Foreign Currency Transactions and Hedging Activities Foreign currency transactions are translated into U.S. dollars at prevailing rates. Gains or losses resulting from foreign currency transactions are included in current period income or loss as incurred. All material transactions of the Company are denominated in U.S. dollars with the exception of a portion of purchases of arachidonic acid (“ARA”) from DSM Food Specialties B.V. (“DSM”), which are denominated in Euros.
The Company periodically enters into foreign currency forward contracts to reduce its transactional foreign currency exposures associated with the purchases of ARA from DSM. The Company does not use derivative financial instruments for speculative purposes. These forward contracts are highly effective cash flow hedges and qualify for hedge accounting. Consequently, the resulting unrealized gains and losses are recorded as a component of other comprehensive income until the related product is sold. As of July 31, 2009, outstanding forward contracts had notional values aggregating approximately 3.6 million Euros (equivalent to $5.2 million at July 31, 2009), which mature by November 2009. Amounts recorded due to hedge ineffectiveness have not been material.
Advertising Advertising costs are expensed as incurred. Advertising costs, including print, television and internet-based advertising, were approximately $400,000 and $1.3 million in the three and nine months ended July 31, 2009, respectively, and $800,000 and $2.0 million in the three and nine months ended July 31, 2008, respectively.
Comprehensive Income Comprehensive income is comprised of net earnings and other comprehensive income, which includes certain changes in equity that are excluded from net income. The Company includes unrealized holding gains and losses on available-for-sale securities as well as changes in the market value of exchange rate forward contracts designated as cash flow hedges in other comprehensive income in the Consolidated Statement of Stockholders’ Equity.
Investments and Marketable Securities The Company has classified investments and marketable securities at July 31, 2009 as either trading or available-for-sale and at October 31, 2008 as available-for-sale. Unrealized gains and losses on available-for-sale securities are reported as accumulated other comprehensive income, which is a separate component of stockholders’ equity. Unrealized gains and losses on trading securities and realized gains and losses on both types of securities are included in other income as incurred based on the specific identification method.
The Company periodically evaluates whether any declines in the fair value of its available-for-sale investments are other than temporary. This evaluation consists of a review of several factors, including, but not limited to: length of time and extent that a security has been in an unrealized loss position; the existence of an event that would impair the issuer’s future earnings potential; the near term prospects for recovery of the market value of a security; the intent of the Company to sell the impaired security; and whether the Company will be required to sell the security prior to the anticipated recovery in market value. Declines in value below cost for debt securities where it is considered probable that all contractual terms of the security will be satisfied, where the decline is due primarily to changes in interest rates (and not because of increased credit risk), and where the Company does not intend to sell the investment prior to a period of time sufficient to allow a market recovery, are assumed to be temporary.

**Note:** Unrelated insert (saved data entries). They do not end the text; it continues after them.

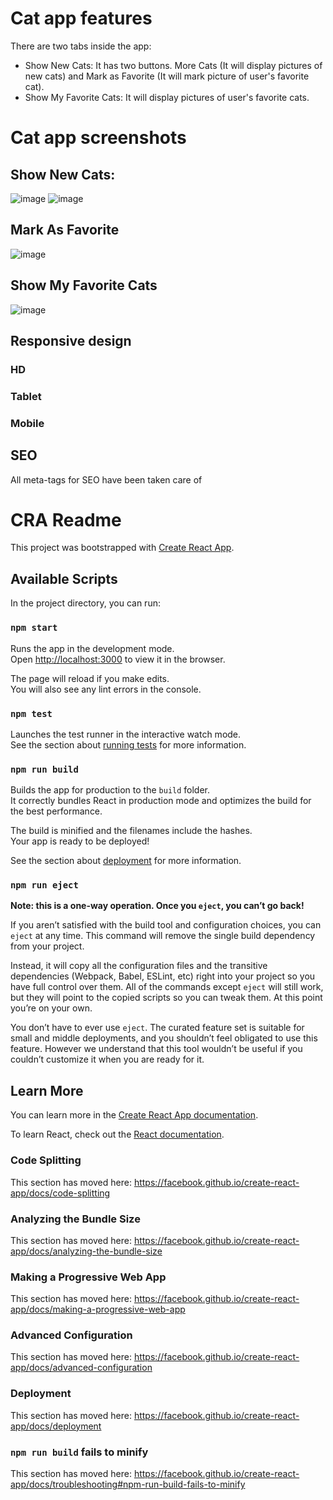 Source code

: # Cat app features
There are two tabs inside the app:
- Show New Cats: It has two buttons. More Cats (It will display pictures of new cats) and Mark as Favorite (It will mark picture of user's favorite cat).
- Show My Favorite Cats: It will display pictures of user's favorite cats.
 # Cat app screenshots
 ## Show New Cats:
![image](https://user-images.githubusercontent.com/47273243/64617570-ab04cc00-d419-11e9-8b70-bf6bf2db431e.png)
![image](https://user-images.githubusercontent.com/47273243/64617585-b0faad00-d419-11e9-8537-21a53ed4c92d.png)
## Mark As Favorite
![image](https://user-images.githubusercontent.com/47273243/64617598-b821bb00-d419-11e9-95fd-deda1bb5104c.png)
## Show My Favorite Cats
![image](https://user-images.githubusercontent.com/47273243/64617618-c079f600-d419-11e9-896c-6f6998b008d9.png)


## Responsive design

### HD
### Tablet
### Mobile

## SEO
All meta-tags for SEO have been taken care of


# CRA Readme

This project was bootstrapped with [Create React App](https://github.com/facebook/create-react-app).

## Available Scripts

In the project directory, you can run:

### `npm start`

Runs the app in the development mode.<br>
Open [http://localhost:3000](http://localhost:3000) to view it in the browser.

The page will reload if you make edits.<br>
You will also see any lint errors in the console.

### `npm test`

Launches the test runner in the interactive watch mode.<br>
See the section about [running tests](https://facebook.github.io/create-react-app/docs/running-tests) for more information.

### `npm run build`

Builds the app for production to the `build` folder.<br>
It correctly bundles React in production mode and optimizes the build for the best performance.

The build is minified and the filenames include the hashes.<br>
Your app is ready to be deployed!

See the section about [deployment](https://facebook.github.io/create-react-app/docs/deployment) for more information.

### `npm run eject`

**Note: this is a one-way operation. Once you `eject`, you can’t go back!**

If you aren’t satisfied with the build tool and configuration choices, you can `eject` at any time. This command will remove the single build dependency from your project.

Instead, it will copy all the configuration files and the transitive dependencies (Webpack, Babel, ESLint, etc) right into your project so you have full control over them. All of the commands except `eject` will still work, but they will point to the copied scripts so you can tweak them. At this point you’re on your own.

You don’t have to ever use `eject`. The curated feature set is suitable for small and middle deployments, and you shouldn’t feel obligated to use this feature. However we understand that this tool wouldn’t be useful if you couldn’t customize it when you are ready for it.

## Learn More

You can learn more in the [Create React App documentation](https://facebook.github.io/create-react-app/docs/getting-started).

To learn React, check out the [React documentation](https://reactjs.org/).

### Code Splitting

This section has moved here: https://facebook.github.io/create-react-app/docs/code-splitting

### Analyzing the Bundle Size

This section has moved here: https://facebook.github.io/create-react-app/docs/analyzing-the-bundle-size

### Making a Progressive Web App

This section has moved here: https://facebook.github.io/create-react-app/docs/making-a-progressive-web-app

### Advanced Configuration

This section has moved here: https://facebook.github.io/create-react-app/docs/advanced-configuration

### Deployment

This section has moved here: https://facebook.github.io/create-react-app/docs/deployment

### `npm run build` fails to minify

This section has moved here: https://facebook.github.io/create-react-app/docs/troubleshooting#npm-run-build-fails-to-minify
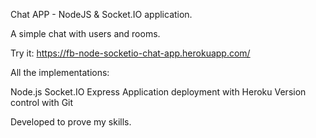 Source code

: Chat APP - NodeJS & Socket.IO application.

A simple chat with users and rooms.

Try it: https://fb-node-socketio-chat-app.herokuapp.com/

All the implementations: 

Node.js
Socket.IO
Express
Application deployment with Heroku
Version control with Git

Developed to prove my skills.
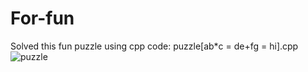 # For-fun
Solved this fun puzzle using cpp code: puzzle[ab*c = de+fg = hi].cpp
![puzzle](https://user-images.githubusercontent.com/36420549/79821198-c4a4c380-83ab-11ea-8861-c764a7cbf184.jpg)

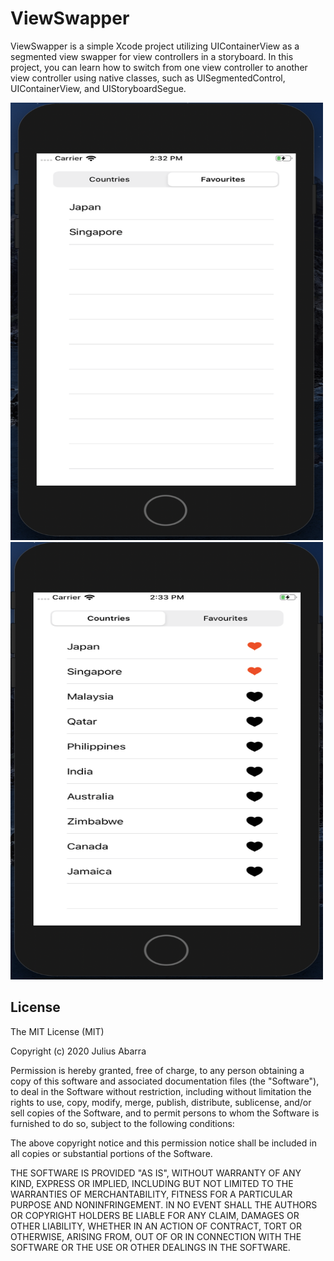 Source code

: # ViewSwapper

ViewSwapper is a simple Xcode project utilizing UIContainerView as a segmented view swapper for view controllers in a storyboard. In this project, you can learn how to switch from one view controller to another view controller using native classes, such as UISegmentedControl, UIContainerView, and UIStoryboardSegue.

<img src="https://github.com/iamjcabarra/ViewSwapper/blob/master/Screenshot_001.png" width="500" height="700"> <img src="https://github.com/iamjcabarra/ViewSwapper/blob/master/Screenshot_002.png" width="500" height="700">

## License

The MIT License (MIT)

Copyright (c) 2020 Julius Abarra

Permission is hereby granted, free of charge, to any person obtaining a copy
of this software and associated documentation files (the "Software"), to deal
in the Software without restriction, including without limitation the rights
to use, copy, modify, merge, publish, distribute, sublicense, and/or sell
copies of the Software, and to permit persons to whom the Software is
furnished to do so, subject to the following conditions:

The above copyright notice and this permission notice shall be included in all
copies or substantial portions of the Software.

THE SOFTWARE IS PROVIDED "AS IS", WITHOUT WARRANTY OF ANY KIND, EXPRESS OR
IMPLIED, INCLUDING BUT NOT LIMITED TO THE WARRANTIES OF MERCHANTABILITY,
FITNESS FOR A PARTICULAR PURPOSE AND NONINFRINGEMENT. IN NO EVENT SHALL THE
AUTHORS OR COPYRIGHT HOLDERS BE LIABLE FOR ANY CLAIM, DAMAGES OR OTHER
LIABILITY, WHETHER IN AN ACTION OF CONTRACT, TORT OR OTHERWISE, ARISING FROM,
OUT OF OR IN CONNECTION WITH THE SOFTWARE OR THE USE OR OTHER DEALINGS IN THE
SOFTWARE.
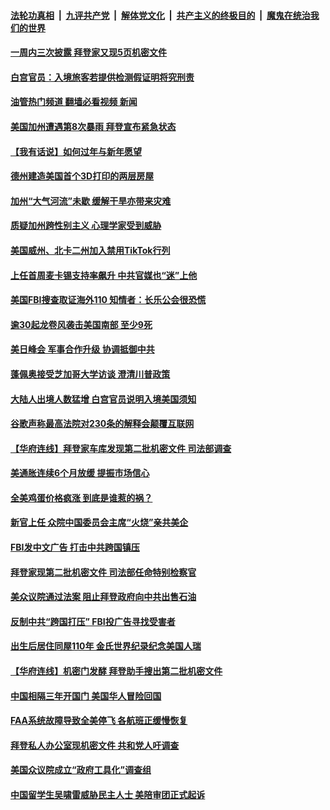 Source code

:####  [法轮功真相](../../../../basic/blob/master/README.md?t=01162012) &nbsp;|&nbsp; [九评共产党](../../../../9ping.md/blob/master/README.md?t=01162012) &nbsp;|&nbsp; [解体党文化](../../../../jtdwh.md/blob/master/README.md?t=01162012)  &nbsp;|&nbsp; [共产主义的终极目的](../../../../gczydzjmd.md/blob/master/README.md?t=01162012) &nbsp;|&nbsp; [魔鬼在统治我们的世界](../../../../mgztzwmdsj.md/blob/master/README.md?t=01162012) 

#### [一周内三次披露 拜登家又现5页机密文件](../pages/prog203/a103625773.md?t=01162012) 

#### [白宫官员：入境旅客若提供检测假证明将究刑责](../pages/prog203/a103625690.md?t=01162012) 

#### [油管热门频道 翻墙必看视频 新闻](http://129.146.143.75:81/youtube.html?01162012)

#### [美国加州遭遇第8次暴雨 拜登宣布紧急状态](../pages/prog203/a103625494.md?t=01162012) 

#### [【我有话说】如何过年与新年愿望](../pages/prog203/a103625161.md?t=01162012) 

#### [德州建造美国首个3D打印的两层房屋](../pages/prog203/a103625086.md?t=01162012) 

#### [加州“大气河流”未歇 缓解干旱亦带来灾难](../pages/prog203/a103625088.md?t=01162012) 

#### [质疑加州跨性别主义 心理学家受到威胁](../pages/prog203/a103625045.md?t=01162012) 

#### [美国威州、北卡二州加入禁用TikTok行列](../pages/prog203/a103624942.md?t=01162012) 

#### [上任首周麦卡锡支持率飙升 中共官媒也“迷”上他](../pages/prog203/a103624832.md?t=01162012) 

#### [美国FBI搜查取证海外110 知情者：长乐公会很恐慌](../pages/prog203/a103624693.md?t=01162012) 

#### [逾30起龙卷风袭击美国南部 至少9死](../pages/prog203/a103624553.md?t=01162012) 

#### [美日峰会 军事合作升级 协调抵御中共](../pages/prog203/a103624551.md?t=01162012) 

#### [蓬佩奥接受芝加哥大学访谈 澄清川普政策](../pages/prog203/a103624521.md?t=01162012) 

#### [大陆人出境人数猛增 白宫官员说明入境美国须知](../pages/prog203/a103624378.md?t=01162012) 

#### [谷歌声称最高法院对230条的解释会颠覆互联网](../pages/prog203/a103624382.md?t=01162012) 

#### [【华府连线】拜登家车库发现第二批机密文件 司法部调查](../pages/prog203/a103623910.md?t=01162012) 

#### [美通胀连续6个月放缓 提振市场信心](../pages/prog203/a103623822.md?t=01162012) 

#### [全美鸡蛋价格疯涨 到底是谁惹的祸？](../pages/prog203/a103623827.md?t=01162012) 

#### [新官上任 众院中国委员会主席“火烧”亲共美企](../pages/prog203/a103623819.md?t=01162012) 

#### [FBI发中文广告 打击中共跨国镇压](../pages/prog203/a103623826.md?t=01162012) 

#### [拜登家现第二批机密文件 司法部任命特别检察官](../pages/prog203/a103623820.md?t=01162012) 

#### [美众议院通过法案 阻止拜登政府向中共出售石油](../pages/prog203/a103623700.md?t=01162012) 

#### [反制中共“跨国打压” FBI投广告寻找受害者](../pages/prog203/a103623490.md?t=01162012) 

#### [出生后居住同屋110年 金氏世界纪录纪念美国人瑞](../pages/prog203/a103623173.md?t=01162012) 

#### [【华府连线】机密门发酵 拜登助手搜出第二批机密文件](../pages/prog203/a103623075.md?t=01162012) 

#### [中国相隔三年开国门 美国华人冒险回国](../pages/prog203/a103623068.md?t=01162012) 

#### [FAA系统故障导致全美停飞 各航班正缓慢恢复](../pages/prog203/a103622989.md?t=01162012) 

#### [拜登私人办公室现机密文件 共和党人吁调查](../pages/prog203/a103622988.md?t=01162012) 

#### [美国众议院成立“政府工具化”调查组](../pages/prog203/a103622904.md?t=01162012) 

#### [中国留学生吴啸雷威胁民主人士 美陪审团正式起诉](../pages/prog203/a103622677.md?t=01162012) 

<img src='http://gfw-breaker.win/goodnews/indexes/prog203.md' width='0px' height='0px'/>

If management determines that an other-than-temporary impairment exists, the carrying value of the investment will be reduced to the current fair value of the investment and if such impairment results from credit-related matters, the Company will recognize a charge in the consolidated statements of income equal to the amount of the carrying value reduction. Other-than-temporary impairment write-downs resulting from non-credit-related matters are recognized in other comprehensive income.
The fair value option for financial assets and liabilities permits an entity to elect to measure eligible items at fair value (“fair value option”) including many financial instruments. The decision to elect the fair value option is made individually for each instrument and is irrevocable once made. Changes in fair value for the selected instruments are recorded in earnings. The Company has elected the fair value option for the auction rate securities rights agreement (the “Put Agreement”), which is recorded within short-term investments at July 31, 2009. The Put Agreement is the only instrument of its nature/ type held by the Company and for which the Company has elected the fair value option. See Note 3 for further discussion.

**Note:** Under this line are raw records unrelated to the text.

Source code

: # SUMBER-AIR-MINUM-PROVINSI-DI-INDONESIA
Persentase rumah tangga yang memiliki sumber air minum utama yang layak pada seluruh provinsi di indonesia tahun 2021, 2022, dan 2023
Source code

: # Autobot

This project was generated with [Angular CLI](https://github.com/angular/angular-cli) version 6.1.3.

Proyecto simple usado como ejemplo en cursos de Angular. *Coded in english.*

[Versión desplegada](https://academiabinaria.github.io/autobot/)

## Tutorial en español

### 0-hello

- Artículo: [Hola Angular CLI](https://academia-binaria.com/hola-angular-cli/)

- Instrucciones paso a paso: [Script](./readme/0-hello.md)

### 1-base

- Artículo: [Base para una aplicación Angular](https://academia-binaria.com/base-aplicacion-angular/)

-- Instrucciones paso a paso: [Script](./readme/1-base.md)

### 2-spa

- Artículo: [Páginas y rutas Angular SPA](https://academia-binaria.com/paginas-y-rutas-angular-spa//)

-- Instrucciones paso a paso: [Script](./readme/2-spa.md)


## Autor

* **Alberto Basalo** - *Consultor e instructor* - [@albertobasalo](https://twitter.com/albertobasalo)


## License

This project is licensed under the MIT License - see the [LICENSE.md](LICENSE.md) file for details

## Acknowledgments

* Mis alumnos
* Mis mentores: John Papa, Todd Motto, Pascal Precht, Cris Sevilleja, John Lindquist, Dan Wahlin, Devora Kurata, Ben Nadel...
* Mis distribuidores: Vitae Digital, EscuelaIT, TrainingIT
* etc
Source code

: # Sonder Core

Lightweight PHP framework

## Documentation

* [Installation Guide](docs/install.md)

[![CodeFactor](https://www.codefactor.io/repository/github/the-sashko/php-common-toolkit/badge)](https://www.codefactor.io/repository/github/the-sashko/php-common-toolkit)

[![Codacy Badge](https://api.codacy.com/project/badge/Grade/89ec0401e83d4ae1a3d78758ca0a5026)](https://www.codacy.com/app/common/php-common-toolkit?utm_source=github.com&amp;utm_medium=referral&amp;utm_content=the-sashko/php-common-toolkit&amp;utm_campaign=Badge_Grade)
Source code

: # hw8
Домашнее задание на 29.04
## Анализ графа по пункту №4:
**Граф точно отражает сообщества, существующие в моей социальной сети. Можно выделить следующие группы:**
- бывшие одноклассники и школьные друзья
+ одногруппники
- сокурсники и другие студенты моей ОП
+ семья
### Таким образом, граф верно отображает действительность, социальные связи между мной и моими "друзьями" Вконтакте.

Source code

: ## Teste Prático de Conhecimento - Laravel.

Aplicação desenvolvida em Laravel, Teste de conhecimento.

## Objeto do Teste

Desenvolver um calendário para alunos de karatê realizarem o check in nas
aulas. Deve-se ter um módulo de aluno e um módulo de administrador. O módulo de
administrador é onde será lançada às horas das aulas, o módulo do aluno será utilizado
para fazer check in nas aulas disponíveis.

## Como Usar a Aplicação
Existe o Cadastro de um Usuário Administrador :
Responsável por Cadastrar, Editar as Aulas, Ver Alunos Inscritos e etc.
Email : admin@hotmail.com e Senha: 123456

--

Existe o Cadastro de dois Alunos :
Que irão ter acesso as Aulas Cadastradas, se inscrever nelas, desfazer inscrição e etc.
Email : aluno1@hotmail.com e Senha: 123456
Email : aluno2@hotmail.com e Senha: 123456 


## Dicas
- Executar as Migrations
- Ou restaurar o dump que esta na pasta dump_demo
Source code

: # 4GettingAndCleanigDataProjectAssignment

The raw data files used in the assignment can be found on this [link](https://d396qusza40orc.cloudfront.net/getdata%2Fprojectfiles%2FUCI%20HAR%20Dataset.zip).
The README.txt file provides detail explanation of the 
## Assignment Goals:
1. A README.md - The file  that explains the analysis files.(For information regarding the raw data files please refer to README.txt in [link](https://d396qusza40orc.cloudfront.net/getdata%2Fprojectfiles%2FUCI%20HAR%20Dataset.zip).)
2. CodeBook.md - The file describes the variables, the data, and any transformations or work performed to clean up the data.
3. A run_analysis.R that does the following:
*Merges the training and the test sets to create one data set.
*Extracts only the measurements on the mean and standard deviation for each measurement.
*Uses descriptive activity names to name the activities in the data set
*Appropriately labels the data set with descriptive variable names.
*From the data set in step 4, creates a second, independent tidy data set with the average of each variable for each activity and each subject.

The Company classifies its investments as either current or long-term based upon the investments’ contractual maturities and the Company’s ability and intent to convert such instruments to cash within one year.
Fair Value of Financial Instruments The Company considers the carrying cost of its financial assets and liabilities, which consist primarily of cash and cash equivalents, investments and marketable securities, accounts receivable, accounts payable, notes payable and long-term debt, to approximate the fair value of the respective assets and liabilities at July 31, 2009 and October 31, 2008. See Note 4 for further discussion of the Company’s fair value measurements.

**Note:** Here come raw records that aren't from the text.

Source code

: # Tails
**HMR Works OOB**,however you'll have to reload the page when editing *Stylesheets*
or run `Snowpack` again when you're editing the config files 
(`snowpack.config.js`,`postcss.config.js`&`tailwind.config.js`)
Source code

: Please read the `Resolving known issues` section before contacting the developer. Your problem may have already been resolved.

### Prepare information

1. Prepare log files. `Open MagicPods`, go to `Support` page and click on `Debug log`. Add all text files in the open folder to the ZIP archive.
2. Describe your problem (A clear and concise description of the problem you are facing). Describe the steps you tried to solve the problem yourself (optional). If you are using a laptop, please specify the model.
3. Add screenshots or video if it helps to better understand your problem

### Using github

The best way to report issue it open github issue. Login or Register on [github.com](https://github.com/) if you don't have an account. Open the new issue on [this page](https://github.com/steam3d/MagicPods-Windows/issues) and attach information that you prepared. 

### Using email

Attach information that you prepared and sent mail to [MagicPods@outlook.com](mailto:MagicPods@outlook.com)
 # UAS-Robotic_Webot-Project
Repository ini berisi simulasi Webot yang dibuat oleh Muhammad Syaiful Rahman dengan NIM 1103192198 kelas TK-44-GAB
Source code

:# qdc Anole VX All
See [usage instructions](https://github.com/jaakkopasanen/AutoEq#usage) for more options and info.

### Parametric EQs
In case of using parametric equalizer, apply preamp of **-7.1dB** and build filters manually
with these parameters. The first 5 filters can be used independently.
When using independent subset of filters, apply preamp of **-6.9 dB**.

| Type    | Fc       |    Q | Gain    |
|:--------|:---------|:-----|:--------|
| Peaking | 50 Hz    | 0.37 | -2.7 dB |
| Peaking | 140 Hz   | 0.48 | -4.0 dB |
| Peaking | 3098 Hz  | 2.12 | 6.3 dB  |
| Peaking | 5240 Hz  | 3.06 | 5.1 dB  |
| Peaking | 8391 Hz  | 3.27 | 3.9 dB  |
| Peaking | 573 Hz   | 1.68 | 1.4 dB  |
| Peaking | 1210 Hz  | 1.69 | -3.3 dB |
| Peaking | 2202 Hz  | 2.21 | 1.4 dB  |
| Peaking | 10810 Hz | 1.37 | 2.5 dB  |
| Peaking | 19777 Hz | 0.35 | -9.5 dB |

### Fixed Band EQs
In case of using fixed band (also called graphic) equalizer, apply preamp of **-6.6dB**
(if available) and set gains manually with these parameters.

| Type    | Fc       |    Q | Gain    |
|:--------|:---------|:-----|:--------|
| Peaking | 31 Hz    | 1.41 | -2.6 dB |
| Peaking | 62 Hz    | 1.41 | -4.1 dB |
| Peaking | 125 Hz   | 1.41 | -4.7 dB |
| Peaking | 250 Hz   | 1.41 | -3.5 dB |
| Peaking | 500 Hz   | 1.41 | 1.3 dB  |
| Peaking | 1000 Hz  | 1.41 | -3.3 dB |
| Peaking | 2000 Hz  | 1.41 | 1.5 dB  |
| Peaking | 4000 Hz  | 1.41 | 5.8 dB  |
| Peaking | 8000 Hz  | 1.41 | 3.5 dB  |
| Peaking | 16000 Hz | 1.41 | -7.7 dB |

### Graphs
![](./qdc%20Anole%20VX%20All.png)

Patent Costs The Company has filed a number of patent applications in the U.S. and in foreign countries. Certain external legal and related costs are incurred in connection with patent applications. If a future economic benefit is anticipated from the resulting patent or an alternate future use is available to the Company, such costs are capitalized and amortized over the expected life of the patent. The Company also capitalizes external legal costs incurred in the defense of its patents when it is believed that the future economic benefit of the patent will be increased and a successful defense is probable. Capitalized patent defense costs are amortized over the remaining life of the related patent.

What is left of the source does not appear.